# Video: Bull Red Drum Blitzes, Cobia, Black Drum, & More



## Art_o_fish_al (Jan 29, 2013)

Finally sat down and finished an edit of my kayak fishing footage from this year. Video includes bull red drum on the fly, fat alberts, cobia, massive black drum, and red drum blitzes. Filmed with GoPro and edited in Final Cut. Best viewed on a computer in HD to see the football fields of drum boiling on the surface at the end. Lucky to call the Outer Banks home! Hope you enjoy. 

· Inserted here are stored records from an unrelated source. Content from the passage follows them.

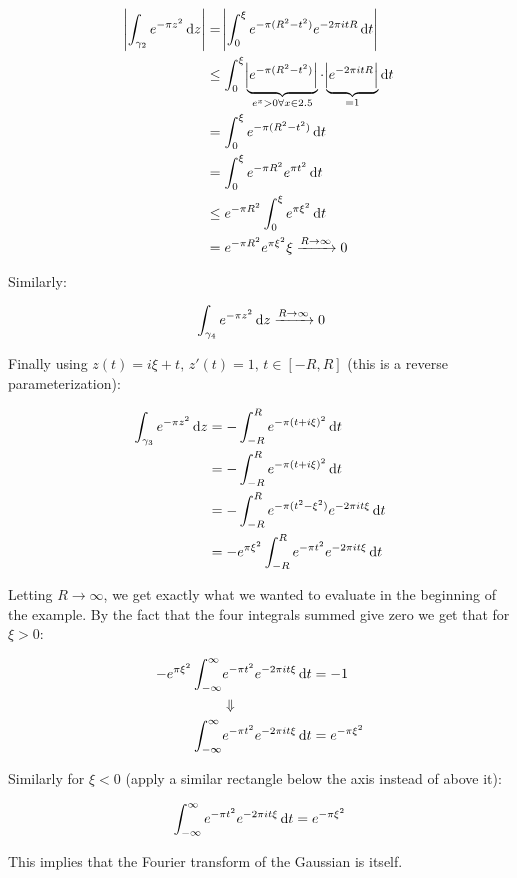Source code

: \begin{example}
\begin{align*}
    \abs{\int_{\gamma_2} e^{-\pi z^2} \dif z} &= \abs{\int_{0}^\xi e^{-\pi (R^2-t^2)} e^{-2 \pi i t R}  \dif t}\\
    & \leq \int_{0}^\xi \underbrace{\abs{ e^{-\pi (R^2-t^2)} }}_{e^x > 0 \forall x \in \R} \cdot \underbrace{ \abs{e^{-2 \pi i t R} }}_{=1} \dif t\\
    &= \int_{0}^\xi e^{-\pi (R^2-t^2)}  \dif t \\ &= \int_{0}^\xi e^{-\pi R^2} e^{\pi t^2}  \dif t \\ 
    & \leq e^{-\pi R^2}  \int_{0}^\xi e^{\pi \xi^2} \dif t \\ &= e^{-\pi R^2} e^{\pi \xi^2} \xi \xrightarrow{R\to \infty} 0\\
\end{align*}

Similarly:

\begin{align*}
    &\int_{\gamma_4} e^{-\pi z^2} \dif z \xrightarrow{R\to \infty} 0\\
\end{align*}

Finally using $z(t) = i\xi +t, \, z'(t) = 1,  \, t \in [-R,R]$ (this is a reverse parameterization):

\begin{align*}
    \int_{\gamma_3} e^{-\pi z^2} \dif z &= - \int_{-R}^R e^{-\pi (t+i\xi)^2}  \dif t\\
    &= - \int_{-R}^R e^{-\pi (t+i\xi)^2}  \dif t\\
    & = - \int_{-R}^R e^{-\pi (t^2-\xi^2)} e^{-2\pi i t \xi}  \dif t\\
    &= - e^{\pi \xi ^2 } \int_{-R}^R e^{-\pi t^2} e^{-2\pi i t \xi}  \dif t
\end{align*}

Letting $R \to \infty$, we get exactly what we wanted to evaluate in the beginning of the example. By the fact that the four integrals summed give zero we get that for $ \xi > 0$:

\begin{align*}
    - e^{\pi \xi ^2 } \int_{-\infty}^\infty &e^{-\pi t^2} e^{-2\pi i t \xi}  \dif t = -1\\
    &\Downarrow\\
    \int_{-\infty}^\infty &e^{-\pi t^2} e^{-2\pi i t \xi}  \dif t = e^{-\pi \xi ^2 }
\end{align*}

Similarly for $\xi < 0$ (apply a similar rectangle below the axis instead of above it):

\begin{align*}
    \int_{-\infty}^\infty e^{-\pi t^2} e^{-2\pi i t \xi}  \dif t = e^{-\pi \xi ^2 }
\end{align*}

This implies that the Fourier transform of the Gaussian is itself.

\end{example}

http://youtu.be/N9vI5B8KdGE


----------



## gshivar (Aug 29, 2006)

Thanks, I enjoyed it. Very nice. glenn


----------



## Drumdum (Jan 6, 2003)

GREAT FOOTAGE!!! Thank you...


----------



## drumrun (Dec 5, 2007)

Very impressive!!!


----------



## Leadsinker (Jun 24, 2013)

Nice video!!


----------



## JAM (Jul 22, 2002)

Pretty Work


----------



## NC-Travis (May 18, 2013)

Awesome footage


----------



## drumchaser (Jan 14, 2003)

Nice. Have some friends from work that yak for fish full time and really wear them out. They make it look so easy. 
Nice video!!!


----------



## DaBig2na (Aug 7, 2011)

Matt

Awesome footage, music, and editing. I wanna see that cobia footage!!!
Looked really good on my iPad


----------



## Drumfishin (Apr 19, 2014)

Great video! Thanks for sharing!


----------



## bogeyman71 (Dec 12, 2013)

Great Video. Really enjoyed watching.


----------



## drumfisher_ (Jul 28, 2014)

Awesome fish!!!!!


----------



## greg12345 (Jan 8, 2007)

Nice!!!! WhAt is the fly rod set up you are using there? helios?


----------



## Art_o_fish_al (Jan 29, 2013)

Thanks, guys! Glad you enjoyed it. 

Greg, I'm using a couple different fly combos in this video. For the pups in skinny water I use a Cabelas RLS Combo 4 pc 8wt. 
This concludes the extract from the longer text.